De acordo com a Prefeitura de Curitiba, a proposta tem tripla finalidade: possibilitar o avanço tecnológico, aumentar a segurança de trabalhadores e passageiros com a retirada de dinheiro vivo de circulação e dar sustentabilidade financeira ao transporte público.
Segundo o vereador e vice-presidente Sindimoc, Rogério Campos (PSC), o projeto não foi votado na CCJ e só foi levado a frente por falta de prazo regimental. “Ele saiu da CCJ por ter estourado o prazo dentro da comissão, foi praticamente expulso. O projeto continua do jeito que está, tornando exclusiva a bilhetagem em Curitiba e para a gente é muito claro, ele acaba com o cobrador. Qual vereador vai querer carregar um caixão desses nas costas”, questionou.

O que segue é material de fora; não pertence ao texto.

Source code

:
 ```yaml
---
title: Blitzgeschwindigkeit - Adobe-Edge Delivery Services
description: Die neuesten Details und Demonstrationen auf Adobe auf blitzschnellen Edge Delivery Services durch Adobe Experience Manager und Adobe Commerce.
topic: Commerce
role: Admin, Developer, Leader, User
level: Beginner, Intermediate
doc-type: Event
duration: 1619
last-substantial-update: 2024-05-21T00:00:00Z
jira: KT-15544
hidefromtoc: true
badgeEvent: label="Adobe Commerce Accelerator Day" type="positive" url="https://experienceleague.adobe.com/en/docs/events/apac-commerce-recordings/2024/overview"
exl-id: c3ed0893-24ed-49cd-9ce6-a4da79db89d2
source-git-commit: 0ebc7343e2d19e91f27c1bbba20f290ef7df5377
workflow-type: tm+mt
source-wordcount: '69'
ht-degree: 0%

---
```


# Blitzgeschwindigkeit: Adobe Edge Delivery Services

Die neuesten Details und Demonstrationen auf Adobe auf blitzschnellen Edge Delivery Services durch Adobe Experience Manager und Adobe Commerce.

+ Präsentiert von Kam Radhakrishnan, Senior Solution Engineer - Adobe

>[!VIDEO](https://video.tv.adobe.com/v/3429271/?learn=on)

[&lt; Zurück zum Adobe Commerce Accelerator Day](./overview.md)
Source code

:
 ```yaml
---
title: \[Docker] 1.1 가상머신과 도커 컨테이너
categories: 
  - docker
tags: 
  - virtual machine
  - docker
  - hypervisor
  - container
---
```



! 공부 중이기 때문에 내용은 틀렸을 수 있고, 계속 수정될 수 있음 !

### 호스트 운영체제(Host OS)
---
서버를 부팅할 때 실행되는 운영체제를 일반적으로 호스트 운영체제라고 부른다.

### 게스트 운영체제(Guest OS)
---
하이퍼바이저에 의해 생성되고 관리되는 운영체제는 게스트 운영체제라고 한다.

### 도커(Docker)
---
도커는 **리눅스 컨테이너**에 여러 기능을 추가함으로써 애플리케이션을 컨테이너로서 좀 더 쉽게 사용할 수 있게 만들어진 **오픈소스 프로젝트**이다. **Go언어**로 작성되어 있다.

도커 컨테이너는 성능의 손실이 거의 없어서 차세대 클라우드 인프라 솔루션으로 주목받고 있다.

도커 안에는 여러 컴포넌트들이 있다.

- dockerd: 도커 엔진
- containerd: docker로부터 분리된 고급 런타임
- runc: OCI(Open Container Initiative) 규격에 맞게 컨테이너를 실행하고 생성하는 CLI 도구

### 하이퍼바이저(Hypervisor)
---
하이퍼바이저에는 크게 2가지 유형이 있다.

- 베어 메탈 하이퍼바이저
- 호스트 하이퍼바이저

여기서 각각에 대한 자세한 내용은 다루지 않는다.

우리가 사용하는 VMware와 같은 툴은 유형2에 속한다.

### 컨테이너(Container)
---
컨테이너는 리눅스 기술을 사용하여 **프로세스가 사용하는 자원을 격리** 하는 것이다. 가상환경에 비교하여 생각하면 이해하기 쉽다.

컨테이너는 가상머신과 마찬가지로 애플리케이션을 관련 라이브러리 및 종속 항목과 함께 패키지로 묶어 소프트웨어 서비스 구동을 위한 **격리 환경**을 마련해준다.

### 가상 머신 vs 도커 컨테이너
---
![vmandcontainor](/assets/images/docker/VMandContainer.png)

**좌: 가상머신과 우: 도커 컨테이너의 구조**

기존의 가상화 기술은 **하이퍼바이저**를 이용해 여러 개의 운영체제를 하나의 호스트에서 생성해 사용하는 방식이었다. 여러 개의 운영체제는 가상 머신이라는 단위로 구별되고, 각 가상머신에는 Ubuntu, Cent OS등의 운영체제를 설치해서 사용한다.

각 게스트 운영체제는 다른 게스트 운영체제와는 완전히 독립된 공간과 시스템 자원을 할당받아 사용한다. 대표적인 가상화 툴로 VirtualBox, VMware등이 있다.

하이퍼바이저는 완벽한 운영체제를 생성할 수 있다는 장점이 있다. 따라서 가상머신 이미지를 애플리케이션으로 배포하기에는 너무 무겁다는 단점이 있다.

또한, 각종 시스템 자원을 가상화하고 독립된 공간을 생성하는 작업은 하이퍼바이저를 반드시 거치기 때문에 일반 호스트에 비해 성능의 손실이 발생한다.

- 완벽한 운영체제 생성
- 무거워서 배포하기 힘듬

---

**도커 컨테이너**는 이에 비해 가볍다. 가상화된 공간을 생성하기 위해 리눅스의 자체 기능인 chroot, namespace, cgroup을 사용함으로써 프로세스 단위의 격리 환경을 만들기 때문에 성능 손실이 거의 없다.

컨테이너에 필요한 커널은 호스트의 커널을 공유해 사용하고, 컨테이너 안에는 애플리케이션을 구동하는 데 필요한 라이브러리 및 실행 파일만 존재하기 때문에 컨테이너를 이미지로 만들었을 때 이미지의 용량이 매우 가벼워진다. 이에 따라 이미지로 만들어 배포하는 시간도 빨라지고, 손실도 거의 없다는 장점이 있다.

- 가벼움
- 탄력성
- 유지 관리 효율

Em março, o vereador Tico Kuzma (Pros) chegou a apresentar um substitutivo geral ao projeto da administração municipal. Nele, Kuzma sugeria que só houvesse substituição quando o cobrador se aposentar, pedir demissão, aderir a um plano de demissão voluntária ou aceitar exercer outra função empresa de ônibus. Justificando que seu propósito é “evitar demissões”, ele diz que sua emenda é uma alternativa para a transição entre o modelo atual, com cobradores, e o almejado pelo Executivo, com bilhetagem eletrônica.
A discussão agora segue para discussão nas comissões de Serviço Social e Economia Finanças para, se acatado, ser votado em plenário.
Rogério Campos disse em entrevista à Banda B que a expectativa é de que o projeto ainda seja rejeitado. “A quem interessa esse projeto? Ele interessa ao povo, à prefeitura? Não, ele interessa somente aos empresários do transporte coletivo”, concluiu.
Projeto
O projeto encaminhado à Câmara Municipal prevê a implantação da bilhetagem eletrônica em toda a cidade, assim como atualmente já acontece nos micro-ônibus, onde não há cobrador. O objetivo da Prefeitura de Curitiba é a alteração da lei municipal 10.133/2001, que regulamenta a exigência de cobradores nas estações-tubo, terminais de transporte e no interior dos ônibus.
Na justificativa, o prefeito Rafael Greca diz que a alteração é para “trazer maior agilidade ao transporte público”. Outro ponto citado são os constantes assaltos nos ônibus. “Os dados demonstram que os cobradores são alvo de roubos e violência, bem como o patrimônio público acaba sendo objeto de vandalismo e depredações”, diz a proposta, concluindo que a alteração reduziu em mais de 90% dos assaltos em coletivos.